A Sparse Expansion For Deep Gaussian Processes

TL;DR

This paper introduces a hierarchical expansion of Tensor Markov Gaussian Processes (TMGP) to create a deep DTMGP model that offers accurate inference and significantly improved computational efficiency for complex stochastic processes.

Contribution

It proposes a novel hierarchical expansion of TMGPs and a deep DTMGP model that reduces computational complexity in inference and training for deep Gaussian processes.

Findings

DTMGP achieves superior computational efficiency compared to existing DGP models.

The hierarchical expansion enables scalable inference for complex stochastic processes.

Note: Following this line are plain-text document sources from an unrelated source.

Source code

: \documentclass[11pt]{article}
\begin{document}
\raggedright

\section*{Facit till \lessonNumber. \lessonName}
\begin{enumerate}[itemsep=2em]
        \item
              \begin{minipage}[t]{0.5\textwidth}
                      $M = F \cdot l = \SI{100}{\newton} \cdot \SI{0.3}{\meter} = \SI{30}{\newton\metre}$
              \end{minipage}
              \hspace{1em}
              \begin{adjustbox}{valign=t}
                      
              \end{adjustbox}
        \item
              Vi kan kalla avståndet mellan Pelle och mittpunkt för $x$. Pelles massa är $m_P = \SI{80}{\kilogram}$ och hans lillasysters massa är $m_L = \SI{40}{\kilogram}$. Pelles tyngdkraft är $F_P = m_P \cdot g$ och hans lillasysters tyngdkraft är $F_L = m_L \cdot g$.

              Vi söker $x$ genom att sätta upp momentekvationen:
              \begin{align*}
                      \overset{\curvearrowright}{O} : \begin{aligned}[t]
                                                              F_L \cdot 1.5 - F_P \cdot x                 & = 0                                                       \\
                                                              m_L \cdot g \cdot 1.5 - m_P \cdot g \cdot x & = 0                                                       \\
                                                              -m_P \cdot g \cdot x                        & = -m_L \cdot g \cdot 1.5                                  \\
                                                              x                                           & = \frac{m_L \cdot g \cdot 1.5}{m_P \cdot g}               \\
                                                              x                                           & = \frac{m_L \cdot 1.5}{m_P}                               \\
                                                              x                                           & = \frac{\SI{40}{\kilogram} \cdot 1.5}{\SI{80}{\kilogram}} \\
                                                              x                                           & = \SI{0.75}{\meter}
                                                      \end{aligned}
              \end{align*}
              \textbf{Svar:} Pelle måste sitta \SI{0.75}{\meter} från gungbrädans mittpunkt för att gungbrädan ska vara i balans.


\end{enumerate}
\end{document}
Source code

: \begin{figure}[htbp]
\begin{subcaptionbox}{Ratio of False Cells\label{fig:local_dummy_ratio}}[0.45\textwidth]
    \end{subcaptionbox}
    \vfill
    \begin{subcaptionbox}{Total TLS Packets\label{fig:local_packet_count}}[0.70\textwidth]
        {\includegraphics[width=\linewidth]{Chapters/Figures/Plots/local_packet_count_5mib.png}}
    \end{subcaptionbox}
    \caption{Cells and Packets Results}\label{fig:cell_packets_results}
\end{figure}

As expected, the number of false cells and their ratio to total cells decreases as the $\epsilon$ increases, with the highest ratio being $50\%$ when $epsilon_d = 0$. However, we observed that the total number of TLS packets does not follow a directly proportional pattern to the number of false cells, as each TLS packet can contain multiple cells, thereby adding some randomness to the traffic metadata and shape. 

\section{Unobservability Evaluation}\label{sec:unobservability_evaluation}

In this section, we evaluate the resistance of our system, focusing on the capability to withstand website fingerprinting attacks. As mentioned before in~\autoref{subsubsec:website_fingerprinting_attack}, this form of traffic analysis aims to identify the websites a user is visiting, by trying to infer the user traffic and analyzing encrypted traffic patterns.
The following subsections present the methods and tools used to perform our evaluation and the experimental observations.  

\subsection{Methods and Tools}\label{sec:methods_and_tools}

Numerical experiments validate the effectiveness of DTMGP on synthetic and real datasets.

Abstract

In this work, we use Deep Gaussian Processes (DGPs) as statistical surrogates for stochastic processes with complex distributions. Conventional inferential methods for DGP models can suffer from high computational complexity as they require large-scale operations with kernel matrices for training and inference. In this work, we propose an efficient scheme for accurate inference and efficient training based on a range of Gaussian Processes, called the Tensor Markov Gaussian Processes (TMGP). We construct an induced approximation of TMGP referred to as the hierarchical expansion. Next, we develop a deep TMGP (DTMGP) model as the composition of multiple hierarchical expansion of TMGPs. The proposed DTMGP model has the following properties: (1) the outputs of each activation function are deterministic while the weights are chosen independently from standard Gaussian distribution; (2) in training or prediction, only polylog(M) (out of M) activation functions have non-zero outputs, which significantly boosts the computational efficiency. Our numerical experiments on synthetic models and real datasets show the superior computational efficiency of DTMGP over existing DGP models.